Jun 2, 2010

The Totaled Woman: True Slices of Life from a Mother of Five

Last week, a publisher friend of mine sent me a "mommy book" and asked if I could review it. Never one to turn down the chance for a free book, I agreed.

The name of the book is The Totaled Woman: True Slices of Life from a Mother of Five. It is a collection of short autobiographical domestic anecdotes written by Marcia Veldhuis, a former English teacher who now directs The English Academy. The book was published by VMI Publishers in Sisters, Oregon, in 2009.

First impressions

When I first received the book, I was excited to start reading it. The cover page was very attractive with a colorful, whimsical, and heartwarming design that promised laughter, domestic misadventures, and wholesome fun, with a liberal sprinkling of not-too-preachy morals.

And fun, colorful, moral-sprinkled, and whimsical it was. Ms. Veldhuis is one of those women gifted with the ability to view with a humor-lit eye each mishap, fiasco, and catastrophe that befalls her family, and she was able to transfer her laughter-filled view effectively on paper for her readers to enjoy. What's more, at the end of many stories, Ms. Veldhuis shared very thoughtful insights that would make any reader stop, ponder, and come away a little wiser than when he or she began reading.


Indeed, this book would have been a very good read had it not lacked one crucial thing that every good book should have:  thorough, detailed, merciless editing.

One missing (or half-taken) step

For instance, several times in the book, especially at the beginning, the author seemed to forget that we, the readers, are as yet strangers to her family. Names were mentioned without any introduction as to who they were, leaving us to play detective and distracting us from the story itself.

The chronology of the anecdotes, too, were somewhat haphazard. One story would have the kids at a very young age, then suddenly shift to them being young adults, then teenagers; and the reader is left with a story in his/her head that jumps and skips and hops from one frame to another instead of scrolling smoothly in an organized sequence.

Finally, there was the punctuation. Never before have I seen a nonpoetry book with so many ellipses, and they weren't even in direct quotations.

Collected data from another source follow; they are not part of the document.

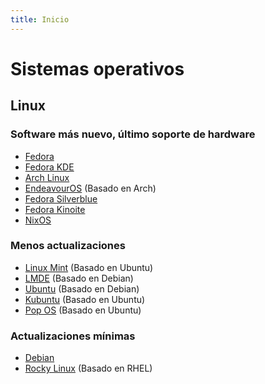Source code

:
 ```yaml
---
title: Inicio
---
```


# Sistemas operativos

## Linux

### Software más nuevo, último soporte de hardware

- [Fedora](https://fedoraproject.org/workstation/)
- [Fedora KDE](https://fedoraproject.org/spins/kde/)
- [Arch Linux](https://www.archlinux.org/)
- [EndeavourOS](https://endeavouros.com/) (Basado en Arch)
- [Fedora Silverblue](https://fedoraproject.org/silverblue/)
- [Fedora Kinoite](https://kinoite.fedoraproject.org/) 
- [NixOS](https://nixos.org/)

### Menos actualizaciones

- [Linux Mint](https://linuxmint.com/download.php) (Basado en Ubuntu)
- [LMDE](https://linuxmint.com/download_lmde.php) (Basado en Debian)
- [Ubuntu](https://ubuntu.com/download/desktop) (Basado en Debian)
- [Kubuntu](https://kubuntu.org/getkubuntu/) (Basado en Ubuntu)
- [Pop OS](https://pop.system76.com/) (Basado en Ubuntu)

### Actualizaciones mínimas

- [Debian](https://www.debian.org/CD/live/)
- [Rocky Linux](https://rockylinux.org/) (Basado en RHEL)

Good material; could be better

So would I recommend The Totaled Woman? To be honest, not yet -- not in its current edition.

But since the ingredients of a good book do seem to be there, I would definitely look forward to a second edition of this book -- one that has been reedited and revised accordingly, for good flow and consistency.

In other words, while I think that The Totaled Woman has good material, I am yearning for a version of it that has been more finely "carved, etched, and polished," so to speak. That way, we the readers will not feel somewhat shortchanged on what could have been a pretty good deal.